L'operazione, approvata dall'Agenzia internazionale per l'energia atomica ha innescato una crisi diplomatica tra Cina e Giappone
Giovedì, 5 ottobre, il Giappone ha ripreso a scaricare nell’Oceano Pacifico altre 7.800 tonnellate di acque trattate, utilizzate in precedenza per raffreddare i reattori della centrale nucleare di Fukushima, distrutta l’11 marzo del 2011 da un forte terremoto, seguito da uno tsunami.
La Tokyo Electric Power (TEPCO) che gestisce la ex centrale nucleare, ha annunciato che nei prossimi 17 giorni l’acqua decontaminata, ma sempre contenete notevoli quantità del trizio, sarà scaricata attraverso un tunnel sottomarino lungo un chilometro, a un ritmo di 460 tonnellate al giorno.
Tutta l’operazione, aspramente criticata dalla Cina e dai Paesi vicini, potrà durare per almeno 30 anni, nel corso dei quali nel Pacifico dovranno essere sversati oltre 1,34 milioni di tonnellate di acqua e di altri liquidi trattati, che attualmente sono contenuti in oltre mille cisterne posizionate attorno alla centrale disastrata, e riempite a circa il 98% della loro capacità massima di stoccaggio.

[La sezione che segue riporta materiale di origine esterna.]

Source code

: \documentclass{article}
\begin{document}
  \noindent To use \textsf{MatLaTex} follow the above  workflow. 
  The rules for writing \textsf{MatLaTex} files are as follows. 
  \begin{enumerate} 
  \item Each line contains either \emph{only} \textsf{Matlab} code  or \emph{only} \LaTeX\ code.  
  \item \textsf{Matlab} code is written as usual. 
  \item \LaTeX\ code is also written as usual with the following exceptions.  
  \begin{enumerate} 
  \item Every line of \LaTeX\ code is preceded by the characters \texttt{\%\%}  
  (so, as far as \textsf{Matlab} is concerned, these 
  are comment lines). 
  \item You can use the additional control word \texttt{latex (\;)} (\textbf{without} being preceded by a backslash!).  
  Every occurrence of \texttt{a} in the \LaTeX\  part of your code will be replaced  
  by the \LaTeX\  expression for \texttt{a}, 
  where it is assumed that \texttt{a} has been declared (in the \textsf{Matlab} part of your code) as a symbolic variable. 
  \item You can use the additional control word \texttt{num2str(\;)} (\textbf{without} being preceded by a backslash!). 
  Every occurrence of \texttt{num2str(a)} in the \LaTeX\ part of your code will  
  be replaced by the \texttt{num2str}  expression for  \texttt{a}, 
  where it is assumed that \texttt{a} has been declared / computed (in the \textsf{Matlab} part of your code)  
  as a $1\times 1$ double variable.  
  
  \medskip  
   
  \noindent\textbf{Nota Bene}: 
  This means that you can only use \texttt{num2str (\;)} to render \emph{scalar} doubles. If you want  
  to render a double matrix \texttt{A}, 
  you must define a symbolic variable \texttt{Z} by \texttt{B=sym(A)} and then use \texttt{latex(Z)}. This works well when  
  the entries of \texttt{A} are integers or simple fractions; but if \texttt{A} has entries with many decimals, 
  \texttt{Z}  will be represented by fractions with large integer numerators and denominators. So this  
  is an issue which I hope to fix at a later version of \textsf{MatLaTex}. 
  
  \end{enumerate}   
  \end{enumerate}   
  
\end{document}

La prima tappa del progetto, avviato dal Governo di Tokio lo scorso 24 agosto con l’approvazione dell’Agenzia internazionale per l’energia atomica (AIEA), prevede di rilasciare entro la fine di marzo 2024 un totale di circa 31.200 tonnellate dell’acqua. Le autorità giapponesi hanno dichiarato che il livello di concentrazione del trizio nell’acqua trattata, diluita con acqua di mare in proporzione 1:1200, era di “soli” 63-87 becquerel per litro, molto al di sotto di 1.500 becquerel, ovvero “un quarantesimo della concentrazione consentita secondo gli standard di sicurezza giapponesi e internazionali”.

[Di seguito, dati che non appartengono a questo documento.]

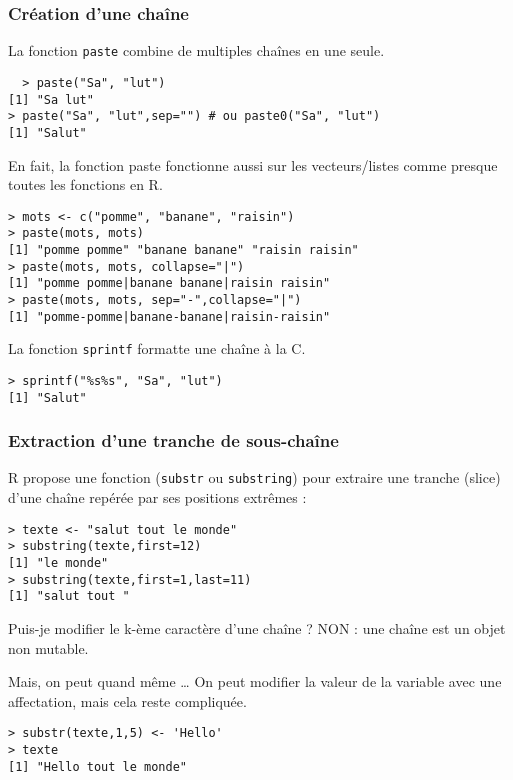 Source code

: \documentclass[10pt]{beamer}
\begin{document}
\begin{frame}[fragile]
  \frametitle{Création d'une chaîne}
  La fonction \alert{\texttt{paste}} combine de multiples chaînes en une seule.
  \begin{lstlisting}
  > paste("Sa", "lut")
[1] "Sa lut"
> paste("Sa", "lut",sep="") # ou paste0("Sa", "lut")
[1] "Salut"
\end{lstlisting}
En fait, la fonction paste fonctionne aussi sur les vecteurs/listes comme presque toutes les fonctions en R.
\begin{lstlisting}
> mots <- c("pomme", "banane", "raisin")
> paste(mots, mots)
[1] "pomme pomme" "banane banane" "raisin raisin"
> paste(mots, mots, collapse="|")
[1] "pomme pomme|banane banane|raisin raisin"
> paste(mots, mots, sep="-",collapse="|")
[1] "pomme-pomme|banane-banane|raisin-raisin"  
\end{lstlisting}
La fonction \alert{\texttt{sprintf}} formatte une chaîne à la C.
\begin{lstlisting}
> sprintf("%s%s", "Sa", "lut")
[1] "Salut"
\end{lstlisting}
\end{frame}

\begin{frame}[fragile]
  \frametitle{Extraction d'une tranche de sous-chaîne}
  R propose une fonction (\alert{\texttt{substr}} ou \alert{\texttt{substring}}) pour extraire une tranche (slice) d'une chaîne repérée par ses positions extrêmes :
  \begin{lstlisting}
> texte <- "salut tout le monde"
> substring(texte,first=12)
[1] "le monde"
> substring(texte,first=1,last=11)
[1] "salut tout "    
\end{lstlisting}

\begin{alertblock}{Puis-je modifier le k-ème caractère d'une chaîne ?}
  \alert{NON} : une chaîne est un objet non mutable. 
\end{alertblock}

\begin{exampleblock}{Mais, on peut quand même \dots}
  On peut modifier la valeur de la variable avec une affectation, mais cela reste compliquée.
  \begin{lstlisting}
> substr(texte,1,5) <- 'Hello'
> texte
[1] "Hello tout le monde"    
  \end{lstlisting}
\end{exampleblock}
\end{frame}
\end{document}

Anche gli esperti dell’AIEA hanno confermato che durante il primo turno di scarico, avvenuto dal 24 agosto all’11 di settembre, “non sono state rilevate concentrazioni anomale di trizio né di altre sostanze radioattive nelle acque circostanti o nei campioni di pesce raccolti attorno all’impianto nucleare”.
Ciononostante la Cina continua a denunciare la decisione di Tokio e ha imposto un divieto totale sulle importazioni di prodotti ittici giapponesi, provenienti dalle acque intorno a Fukushima. Le associazioni dei pescatori nipponici sono in crisi e il Governo di Fumio Kishida è stato costretto ad aumentare i sussidi all’industria locale. Dopo l’inizio dell’operazione di sversamento, le importazioni del pesce giapponese in Cina sono diminuite del 70% al mese.

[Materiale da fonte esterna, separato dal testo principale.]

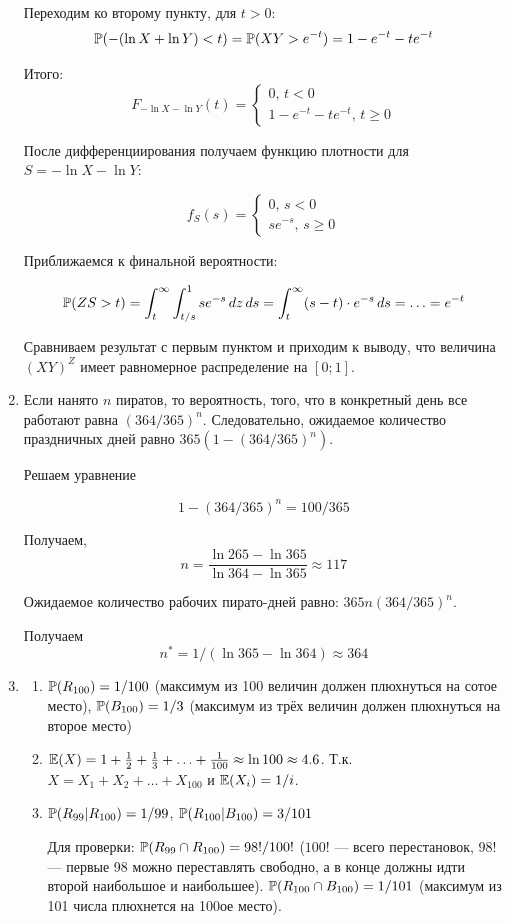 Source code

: \documentclass[12pt, a4paper]{article}\usepackage[]{graphicx}\usepackage[]{color}
\begin{document}
\begin{enumerate}
Переходим ко второму пункту, для $t>0$:
\[
\P(-(\ln X + \ln Y) < t)=\P(XY > e^{-t})= 1-e^{-t} -t e^{-t}
\]

Итого:
\[
F_{-\ln X - \ln Y}(t)=\begin{cases}
0, \, t < 0 \\
1-e^{-t} - te^{-t}, \, t \geq 0
\end{cases}
\]

После дифференциирования получаем функцию плотности для $S=-\ln X - \ln Y$:

\[
f_S(s)=\begin{cases}
0, \, s < 0 \\
se^{-s}, \, s \geq 0
\end{cases}
\]

Приближаемся к финальной вероятности:

\[
\P(ZS > t)= \int_t^{\infty} \int_{t/s}^1  se^{-s} \, dz\, ds=
\int_t^{\infty} (s-t)\cdot e^{-s} \, ds= \ldots = e^{-t}
\]

Сравниваем результат с первым пунктом и приходим к выводу, что величина $(XY)^Z$ имеет равномерное распределение на $[0;1]$.

\item Если нанято $n$ пиратов, то вероятность, того, что в конкретный день все работают равна $(364/365)^n$. Следовательно, ожидаемое количество праздничных дней равно $365(1-(364/365)^n)$.

Решаем уравнение

\[
1-(364/365)^n=100/365
\]

Получаем,
\[
n=\frac{\ln 265- \ln 365}{ \ln 364 - \ln 365}\approx 117
\]

Ожидаемое количество рабочих пирато-дней равно: $365n(364/365)^n$.

Получаем
\[
n^*=1/(\ln 365 - \ln 364)\approx 364
\]

\item
\begin{enumerate}
\item $\P(R_{100})=1/100$ (максимум из 100 величин должен плюхнуться на сотое место), $\P(B_{100})=1/3$ (максимум из трёх величин должен плюхнуться на второе место)
\item $\E(X)=1+\frac{1}{2} + \frac{1}{3}+\ldots + \frac{1}{100}\approx \ln 100 \approx 4.6$. Т.к. $X=X_1+X_2+\ldots + X_{100}$ и $\E(X_i)=1/i$.
\item $\P(R_{99} | R_{100})=1/99$, $\P(R_{100}|B_{100})=3/101$

Для проверки: $\P(R_{99} \cap R_{100})=98!/100!$ ($100!$ — всего перестановок, $98!$ — первые 98 можно переставлять свободно, а в конце должны идти второй наибольшое и наибольшее). $\P(R_{100} \cap B_{100})=1/101$ (максимум из 101 числа плюхнется на 100ое место).
\end{enumerate}


\end{enumerate}
\end{document}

I fornitori di prodotti ittici nipponici lavorano a 360 gradi per immettere i loro prodotti su mercati alternativi, in primo luogo su quello della Corea del Sud, ma per il momento senza successo: è molto difficile, impossibile quasi, rimpiazzare un cliente come Pechino. La quantità di pesce invenduto aumenta di giorno in giorno, i freezer sono pieni e i prezzi sono in picchiata libera.
Secondo i media cinesi la mossa delle autorità fitosanitarie di Pechino di sospendere l’import dei prodotti marittimi giapponesi ha scatenato addirittura un “conflitto diplomatico tra i due Paesi e un aumento del sentimento anti-giapponese in Cina”, al punto che “molte imprese e uffici diplomatici giapponesi hanno denunciato un enorme numero di chiamate offensive”. E il 4 di ottobre il rappresentante ufficiale del ministero degli Esteri della Russia, Maria Zakharova, ha denunciato l’operazione, accusando il Giappone di “non poter garantire l’assenza di una minaccia a lungo termine e di non aver fornito informazioni complete sulle operazioni di scarico nonostante le ripetute richieste provenienti sia da Mosca che da Pechino”.